How does outlier handling in rent data affect assessing how unusual listings affect rental price summaries, as measured by median shifts, trimmed-mean sensitivity and flagged-record precision?

Choose an accessible licensed or synthetic dataset, agree the unit of analysis and narrow assessing how unusual listings affect rental price summaries to a reproducible comparison your supervisor can review.

Proposed project objectives

  1. 01Define the data, assumptions and comparison design for assessing how unusual listings affect rental price summaries.
  2. 02Use licensed listing samples or synthetic records, distinguish data errors from plausible extremes and compare robust and ordinary summaries.
  3. 03Compare median shifts, trimmed-mean sensitivity and flagged-record precision and report uncertainty and sensitivity to analytical choices.

A suggested research approach

Use licensed listing samples or synthetic records, distinguish data errors from plausible extremes and compare robust and ordinary summaries.
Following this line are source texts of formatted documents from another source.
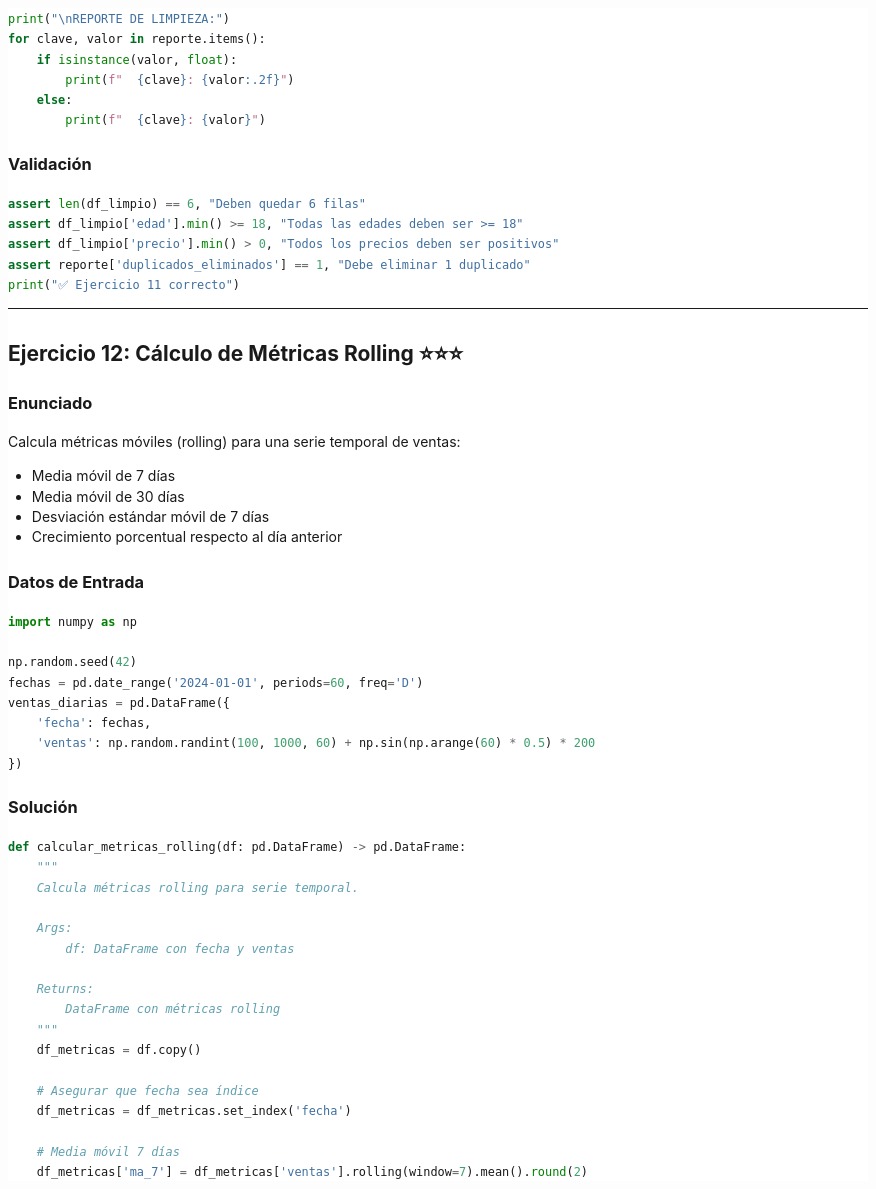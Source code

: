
 ```python
print("\nREPORTE DE LIMPIEZA:")
for clave, valor in reporte.items():
    if isinstance(valor, float):
        print(f"  {clave}: {valor:.2f}")
    else:
        print(f"  {clave}: {valor}")
```

### Validación

```python
assert len(df_limpio) == 6, "Deben quedar 6 filas"
assert df_limpio['edad'].min() >= 18, "Todas las edades deben ser >= 18"
assert df_limpio['precio'].min() > 0, "Todos los precios deben ser positivos"
assert reporte['duplicados_eliminados'] == 1, "Debe eliminar 1 duplicado"
print("✅ Ejercicio 11 correcto")
```

---

## Ejercicio 12: Cálculo de Métricas Rolling ⭐⭐⭐

### Enunciado

Calcula métricas móviles (rolling) para una serie temporal de ventas:
- Media móvil de 7 días
- Media móvil de 30 días
- Desviación estándar móvil de 7 días
- Crecimiento porcentual respecto al día anterior

### Datos de Entrada

```python
import numpy as np

np.random.seed(42)
fechas = pd.date_range('2024-01-01', periods=60, freq='D')
ventas_diarias = pd.DataFrame({
    'fecha': fechas,
    'ventas': np.random.randint(100, 1000, 60) + np.sin(np.arange(60) * 0.5) * 200
})
```

### Solución

```python
def calcular_metricas_rolling(df: pd.DataFrame) -> pd.DataFrame:
    """
    Calcula métricas rolling para serie temporal.

    Args:
        df: DataFrame con fecha y ventas

    Returns:
        DataFrame con métricas rolling
    """
    df_metricas = df.copy()

    # Asegurar que fecha sea índice
    df_metricas = df_metricas.set_index('fecha')

    # Media móvil 7 días
    df_metricas['ma_7'] = df_metricas['ventas'].rolling(window=7).mean().round(2)

```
Confirm the data licence and variable definitions before analysis. Preserve an untouched evaluation set where relevant, document exclusions and missingness, and report median shifts, trimmed-mean sensitivity and flagged-record precision with uncertainty or sensitivity checks rather than selecting only favourable results.

What you will need

  • Licensed or synthetic rental listings
  • Data validation rules
  • Robust statistics tools

Keep your project scope clear

Advertised rents are not completed transaction prices and sampled listings may be unrepresentative.
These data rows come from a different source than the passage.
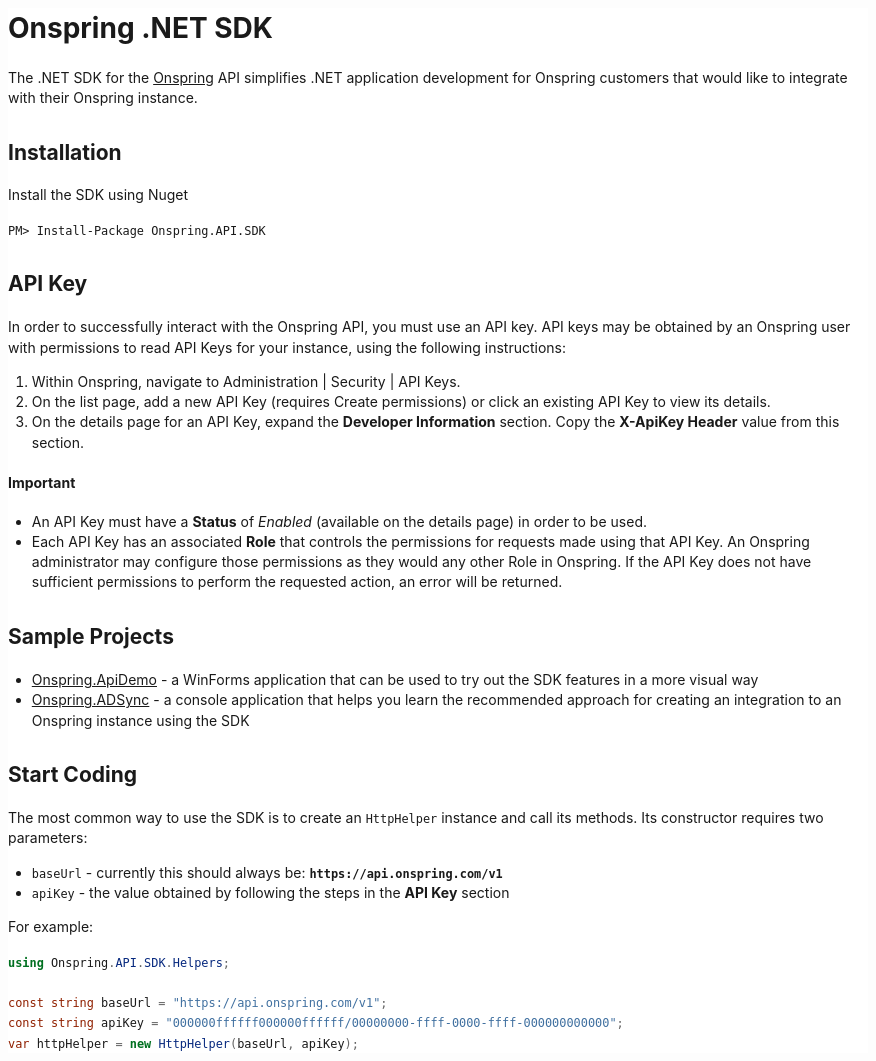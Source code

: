 # Onspring .NET SDK

The .NET SDK for the [Onspring](https://www.onspring.com) API simplifies .NET application development for Onspring customers that would like to integrate with their Onspring instance.

## Installation

Install the SDK using Nuget

`PM> Install-Package Onspring.API.SDK`

## API Key

In order to successfully interact with the Onspring API, you must use an API key.  API keys may be obtained by an Onspring user with permissions to read API Keys for your instance, using the following instructions: 

1.	Within Onspring, navigate to Administration | Security | API Keys.  
2.	On the list page, add a new API Key (requires Create permissions) or click an existing API Key to view its details.  
3.	On the details page for an API Key, expand the **Developer Information** section.  Copy the **X-ApiKey Header** value from this section.

#### Important

- An API Key must have a **Status** of *Enabled* (available on the details page) in order to be used.
- Each API Key has an associated **Role** that controls the permissions for requests made using that API Key.  An Onspring administrator may configure those permissions as they would any other Role in Onspring.  If the API Key does not have sufficient permissions to perform the requested action, an error will be returned.

## Sample Projects

- [Onspring.ApiDemo](https://github.com/onspring-technologies/Onspring.ApiDemo) - a WinForms application that can be used to try out the SDK features in a more visual way
- [Onspring.ADSync](https://github.com/onspring-technologies/Onspring.ADSync) - a console application that helps you learn the recommended approach for creating an integration to an Onspring instance using the SDK

## Start Coding

The most common way to use the SDK is to create an `HttpHelper` instance and call its methods.  Its constructor requires two parameters:

- `baseUrl` - currently this should always be: **`https://api.onspring.com/v1`**
- `apiKey` - the value obtained by following the steps in the **API Key** section

For example:

```C#
using Onspring.API.SDK.Helpers;

const string baseUrl = "https://api.onspring.com/v1";
const string apiKey = "000000ffffff000000ffffff/00000000-ffff-0000-ffff-000000000000";
var httpHelper = new HttpHelper(baseUrl, apiKey);
```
Data Science project chapter outline

Use this outline as a starting point. You can edit the chapter titles to match your department’s format during setup.
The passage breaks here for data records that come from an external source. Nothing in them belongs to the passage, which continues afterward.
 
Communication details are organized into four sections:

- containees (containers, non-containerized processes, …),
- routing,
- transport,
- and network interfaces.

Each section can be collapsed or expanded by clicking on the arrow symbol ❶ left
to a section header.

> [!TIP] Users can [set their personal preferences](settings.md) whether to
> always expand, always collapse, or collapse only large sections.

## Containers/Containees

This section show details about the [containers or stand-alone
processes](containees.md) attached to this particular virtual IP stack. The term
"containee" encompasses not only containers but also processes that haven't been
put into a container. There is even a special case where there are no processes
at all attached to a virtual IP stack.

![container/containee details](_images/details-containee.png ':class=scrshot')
  1. Chapter 1Introduction
  2. Chapter 2Literature Review
  3. Chapter 3Research Methodology
  4. Chapter 4Presentation and Analysis of Results
  5. Chapter 5Summary, Conclusion and Recommendations

Turn this topic into your own final year project.

Your title, department, research question and outline are ready. Add your institution, personalise the details and continue to your project workspace.

Generate the Complete Project Generation uses your word balance. Review the draft and supply your own verified research findings.